=== WHAT YOU NEED TO DO ===
Where in the data does the word "homosystem" appear? Find those lines and copy them.
Segment Open
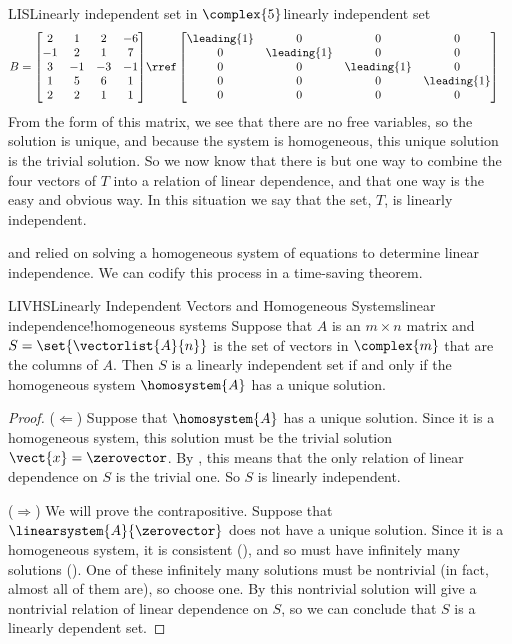 \begin{example}{LIS}{Linearly independent set in $\complex{5}$}{linearly independent set}
\begin{align*}
B=
\begin{bmatrix}
2&1&2&-6\\
-1&2&1&7\\
3&-1&-3&-1\\
1&5&6&1\\
2&2&1&1
\end{bmatrix}
&\rref
\begin{bmatrix}
\leading{1}&0&0&0\\
0&\leading{1}&0&0\\
0&0&\leading{1}&0\\
0&0&0&\leading{1}\\
0&0&0&0
\end{bmatrix}
\end{align*}
%
From the form of this matrix, we see that there are no free variables, so the solution is unique, and because the system is homogeneous, this unique solution is the trivial solution.  So we now know that there is but one way to combine the four vectors of $T$ into a relation of linear dependence, and that one way is the easy and obvious way.  In this situation we say that the set, $T$, is linearly independent.
%
\end{example}
%
 and  relied on solving a homogeneous system of equations to determine linear independence.  We can codify this process in a time-saving theorem.
%
\begin{theorem}{LIVHS}{Linearly Independent Vectors and Homogeneous Systems}{linear independence!homogeneous systems}
Suppose that $A$ is an $m\times n$ matrix and $S=\set{\vectorlist{A}{n}}$ is the set of vectors in $\complex{m}$ that are the columns of $A$.  Then $S$ is a linearly independent set if and only if the homogeneous system $\homosystem{A}$ has a unique solution.
\end{theorem}
%
\begin{proof}
($\Leftarrow$)  Suppose that $\homosystem{A}$ has a unique solution.  Since it is a homogeneous system, this solution must be the trivial solution $\vect{x}=\zerovector$.  By , this means that the only relation of linear dependence on $S$ is the trivial one.  So $S$ is linearly independent.\par
%
($\Rightarrow$)  We will prove the contrapositive.  Suppose that $\linearsystem{A}{\zerovector}$ does not have a unique solution.  Since it is a homogeneous system, it is consistent (), and so must have infinitely many solutions ().  One of these infinitely many solutions must be nontrivial (in fact, almost all of them are), so choose one.  By  this nontrivial solution will give a nontrivial relation of linear dependence on $S$, so we can conclude that $S$ is a linearly dependent set.
\end{proof}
Segment Closed
=== RESPONSE TO THE TASK ===
Suppose that $A$ is an $m\times n$ matrix and $S=\set{\vectorlist{A}{n}}$ is the set of vectors in $\complex{m}$ that are the columns of $A$.  Then $S$ is a linearly independent set if and only if the homogeneous system $\homosystem{A}$ has a unique solution.
($\Leftarrow$)  Suppose that $\homosystem{A}$ has a unique solution.  Since it is a homogeneous system, this solution must be the trivial solution $\vect{x}=\zerovector$.  By , this means that the only relation of linear dependence on $S$ is the trivial one.  So $S$ is linearly independent.\par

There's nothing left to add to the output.